If 40.0 grams of water are produced when 30.0 grams of ethane is burned, what is the % yield
To calculate the percent yield, you need to compare the actual yield of the reaction (in this case, the amount of water produced) to the theoretical yield (the maximum amount of water that should be produced based on stoichiometry).
First, you need to determine the balanced chemical equation for the reaction between ethane (C2H6) and oxygen (O2) to produce water (H2O) and carbon dioxide (CO2).
The balanced equation is:
C2H6 + 7/2 O2 -> 2 CO2 + 3 H2O
According to the balanced equation, for every mole of ethane that reacts, you should get 3 moles of water. Also, the molar masses of ethane (C2H6) and water (H2O) are 30.07 g/mol and 18.02 g/mol, respectively.

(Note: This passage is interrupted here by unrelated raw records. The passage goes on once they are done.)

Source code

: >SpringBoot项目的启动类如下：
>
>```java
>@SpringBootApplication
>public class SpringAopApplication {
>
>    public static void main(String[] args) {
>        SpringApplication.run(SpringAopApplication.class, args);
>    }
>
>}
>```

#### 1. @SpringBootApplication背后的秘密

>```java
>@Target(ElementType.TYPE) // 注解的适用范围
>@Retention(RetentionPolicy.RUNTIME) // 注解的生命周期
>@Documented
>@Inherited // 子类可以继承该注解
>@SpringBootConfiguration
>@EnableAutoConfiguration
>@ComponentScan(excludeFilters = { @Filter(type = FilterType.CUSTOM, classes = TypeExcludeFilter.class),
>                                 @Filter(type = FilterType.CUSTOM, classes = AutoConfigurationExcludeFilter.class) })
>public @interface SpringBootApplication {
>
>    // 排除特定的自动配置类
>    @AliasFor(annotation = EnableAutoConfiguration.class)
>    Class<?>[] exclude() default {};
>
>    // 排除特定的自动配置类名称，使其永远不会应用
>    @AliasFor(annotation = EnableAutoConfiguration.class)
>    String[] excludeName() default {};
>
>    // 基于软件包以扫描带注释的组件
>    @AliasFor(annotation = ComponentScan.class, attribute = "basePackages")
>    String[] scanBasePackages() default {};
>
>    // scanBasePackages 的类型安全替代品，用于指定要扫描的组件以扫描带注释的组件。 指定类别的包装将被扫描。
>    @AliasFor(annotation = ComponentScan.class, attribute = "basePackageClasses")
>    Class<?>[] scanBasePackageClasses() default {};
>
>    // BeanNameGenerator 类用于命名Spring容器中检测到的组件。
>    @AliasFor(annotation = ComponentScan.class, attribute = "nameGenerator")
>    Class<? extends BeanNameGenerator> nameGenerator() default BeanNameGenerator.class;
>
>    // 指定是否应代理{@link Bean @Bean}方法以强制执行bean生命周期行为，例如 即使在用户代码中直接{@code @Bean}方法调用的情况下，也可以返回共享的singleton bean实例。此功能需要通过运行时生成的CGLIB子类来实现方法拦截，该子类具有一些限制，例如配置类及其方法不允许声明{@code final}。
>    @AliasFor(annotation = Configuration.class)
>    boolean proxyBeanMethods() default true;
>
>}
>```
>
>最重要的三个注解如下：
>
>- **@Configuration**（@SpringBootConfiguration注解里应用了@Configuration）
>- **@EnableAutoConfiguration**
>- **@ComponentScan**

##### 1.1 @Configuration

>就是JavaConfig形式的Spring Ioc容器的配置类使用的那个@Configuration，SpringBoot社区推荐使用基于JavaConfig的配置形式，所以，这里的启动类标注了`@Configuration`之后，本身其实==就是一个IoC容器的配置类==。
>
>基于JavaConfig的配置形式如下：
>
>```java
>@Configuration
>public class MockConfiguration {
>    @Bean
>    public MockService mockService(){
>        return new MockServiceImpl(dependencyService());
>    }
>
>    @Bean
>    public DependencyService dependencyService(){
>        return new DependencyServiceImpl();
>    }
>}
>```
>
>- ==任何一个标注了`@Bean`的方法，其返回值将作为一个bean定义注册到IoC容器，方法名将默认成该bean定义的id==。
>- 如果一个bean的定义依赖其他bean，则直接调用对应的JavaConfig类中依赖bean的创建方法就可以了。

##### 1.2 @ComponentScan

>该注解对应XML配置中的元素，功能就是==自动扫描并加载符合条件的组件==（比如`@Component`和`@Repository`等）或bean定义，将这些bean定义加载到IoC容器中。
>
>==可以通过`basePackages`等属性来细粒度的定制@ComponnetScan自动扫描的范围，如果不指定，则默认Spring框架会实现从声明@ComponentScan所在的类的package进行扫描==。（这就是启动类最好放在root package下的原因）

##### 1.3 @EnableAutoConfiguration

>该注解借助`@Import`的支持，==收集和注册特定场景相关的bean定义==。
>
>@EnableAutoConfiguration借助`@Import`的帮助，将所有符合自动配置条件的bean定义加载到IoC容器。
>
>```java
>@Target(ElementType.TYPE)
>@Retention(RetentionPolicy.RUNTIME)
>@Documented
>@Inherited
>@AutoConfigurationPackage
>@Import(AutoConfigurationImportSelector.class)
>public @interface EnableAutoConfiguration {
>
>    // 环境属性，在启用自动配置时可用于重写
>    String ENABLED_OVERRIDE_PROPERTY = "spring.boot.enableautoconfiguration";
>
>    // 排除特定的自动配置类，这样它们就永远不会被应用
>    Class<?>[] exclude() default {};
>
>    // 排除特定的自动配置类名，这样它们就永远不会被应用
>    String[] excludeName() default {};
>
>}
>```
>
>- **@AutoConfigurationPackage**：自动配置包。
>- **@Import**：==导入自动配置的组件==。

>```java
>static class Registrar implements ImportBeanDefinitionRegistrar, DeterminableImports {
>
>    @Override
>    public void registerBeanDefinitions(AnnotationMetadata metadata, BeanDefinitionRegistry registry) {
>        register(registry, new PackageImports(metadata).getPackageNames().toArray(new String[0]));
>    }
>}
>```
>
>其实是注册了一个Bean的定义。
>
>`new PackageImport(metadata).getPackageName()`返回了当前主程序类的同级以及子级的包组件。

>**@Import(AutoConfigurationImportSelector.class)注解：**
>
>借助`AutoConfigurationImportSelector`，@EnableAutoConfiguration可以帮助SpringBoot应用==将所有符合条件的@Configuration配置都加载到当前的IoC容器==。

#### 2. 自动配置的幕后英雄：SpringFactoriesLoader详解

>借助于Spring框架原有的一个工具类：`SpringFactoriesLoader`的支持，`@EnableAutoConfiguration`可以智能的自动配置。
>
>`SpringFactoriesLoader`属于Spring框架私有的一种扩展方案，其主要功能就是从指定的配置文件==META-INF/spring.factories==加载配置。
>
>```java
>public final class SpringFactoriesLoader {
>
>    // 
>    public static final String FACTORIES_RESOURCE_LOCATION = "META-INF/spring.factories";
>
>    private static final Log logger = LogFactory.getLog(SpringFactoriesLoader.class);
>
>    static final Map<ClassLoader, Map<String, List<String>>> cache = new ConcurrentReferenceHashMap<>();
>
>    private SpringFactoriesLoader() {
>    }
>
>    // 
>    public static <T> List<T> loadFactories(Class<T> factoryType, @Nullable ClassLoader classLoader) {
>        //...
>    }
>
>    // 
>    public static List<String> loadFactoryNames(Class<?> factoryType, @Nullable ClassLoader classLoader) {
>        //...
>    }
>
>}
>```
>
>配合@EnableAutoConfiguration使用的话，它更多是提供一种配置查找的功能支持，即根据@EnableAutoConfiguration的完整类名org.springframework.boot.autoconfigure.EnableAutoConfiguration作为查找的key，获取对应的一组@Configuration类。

Now, let's calculate the theoretical yield of water:
30.0 g ethane * (1 mol ethane / 30.07 g ethane) * (3 mol water / 1 mol ethane) * (18.02 g water / 1 mol water) = X g water
Simplifying this calculation, we get:
30.0 g ethane * (3 * 18.02 g water) / (30.07 g ethane) = X g water
X = 54.00 g water
The theoretical yield of water is 54.00 grams.
Now, let's calculate the percent yield:
Percent Yield = (Actual Yield / Theoretical Yield) * 100
Percent Yield = (40.0 g water / 54.00 g water) * 100 = 74.07%
Therefore, the percent yield is 74.07%.